Unresolved questions¶
This file contains questions to discuss that influence or roadblock design decisions
Pipelines or DAGs?
There’re 2 ways to implement ordered structure of tasks - pipelines and DAGs
DAGs are direct acyclic graphs, where each stage has a set of prerequisite stages and would start executing only when all prerequisite stages would finish executing
DAGs would allow more complex scenarios
DAGs would be harder to implement
with DAGs (possibly) it would be harder to control synchronization of tasks that should be started together
check this
probably not true: if implement as ‘check all available tasks after end of each task’, it would be the same as pipelines’ stages
DAG probably would be more complex for user to use
Implement DAG and Pipeline as simplified version of DAG?

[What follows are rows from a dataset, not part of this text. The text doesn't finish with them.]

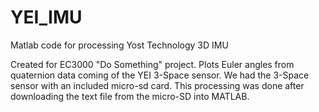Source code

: YEI_IMU
=======

Matlab code for processing Yost Technology 3D IMU

Created for EC3000 "Do Something" project.  Plots Euler angles from quaternion data coming of the YEI 3-Space sensor.  We had the 3-Space sensor with an included micro-sd card.  This processing was done after downloading the text file from the micro-SD into MATLAB.
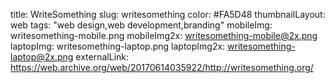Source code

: title: WriteSomething
slug: writesomething
color: #FA5D48
thumbnailLayout: web
tags: "web design,web development,branding"
mobileImg: writesomething-mobile.png
mobileImg2x: writesomething-mobile@2x.png
laptopImg: writesomething-laptop.png
laptopImg2x: writesomething-laptop@2x.png
externalLink: https://web.archive.org/web/20170614035922/http://writesomething.org/

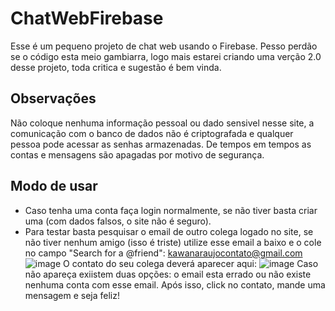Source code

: # ChatWebFirebase
Esse é um pequeno projeto de chat web usando o Firebase.
Pesso perdão se o código esta meio gambiarra, logo mais estarei criando uma verção 2.0 desse projeto, toda critica e sugestão é bem vinda.

## Observações
Não coloque nenhuma informação pessoal ou dado sensivel nesse site, a comunicação com o banco de dados não é criptografada e qualquer pessoa pode acessar as senhas armazenadas.
De tempos em tempos as contas e mensagens são apagadas por motivo de segurança.

## Modo de usar
- Caso tenha uma conta faça login normalmente, se não tiver basta criar uma (com dados falsos, o site não é seguro).
- Para testar basta pesquisar o email de outro colega logado no site, se não tiver nenhum amigo (isso é triste) utilize esse email a baixo e o cole no campo "Search for a @friend": kawanaraujocontato@gmail.com
![image](https://user-images.githubusercontent.com/69736349/117904103-21209c80-b2a7-11eb-9995-df55c87b8c9a.png)
O contato do seu colega deverá aparecer aqui:
![image](https://user-images.githubusercontent.com/69736349/117904484-d2bfcd80-b2a7-11eb-989f-5b2d35eb1f21.png)
Caso não apareça exiistem duas opções: o email esta errado ou não existe nenhuma conta com esse email.
Após isso, click no contato, mande uma mensagem e seja feliz!
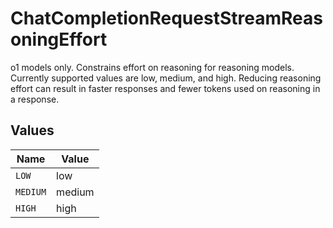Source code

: # ChatCompletionRequestStreamReasoningEffort

o1 models only. Constrains effort on reasoning for reasoning models. Currently supported values are low, medium, and high. Reducing reasoning effort can result in faster responses and fewer tokens used on reasoning in a response.


## Values

| Name     | Value    |
| -------- | -------- |
| `LOW`    | low      |
| `MEDIUM` | medium   |
| `HIGH`   | high     |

Pipelines are simplified versions of DAGs. They have only a single starting point, several stages, and ending point. Stages are ordered, and each stage can have multiple tasks inside. The next stage starts when all tasks of previous stage are finished.
Pipelines would be easier to implement
Stages are very direct and all tasks within one stage
I like this more
Flow control design. If a user wants to ‘close the loop’ - process the data and react to some events or conditions - how to provide these capabilities?
Allow to receive and control things on user’s laptop and spawn events to the system
Pros:
Easy debugging
Update code without restarting experiments
Cons:
Network latency is not 0
User’s laptop should be working during the experiment and be available
Spawn preprocessing/control pipeline on a director and fire events from there
Pros:
Supports long experiments
Latency is smaller
More stable
Vertically scalable
Cons:
No debugging
Cannot be hot-swapped during the experiment
Can we do 2nd approach with mix of 1st? Like attaching user’s own laptop as infrastructure and spawn preprocessing there?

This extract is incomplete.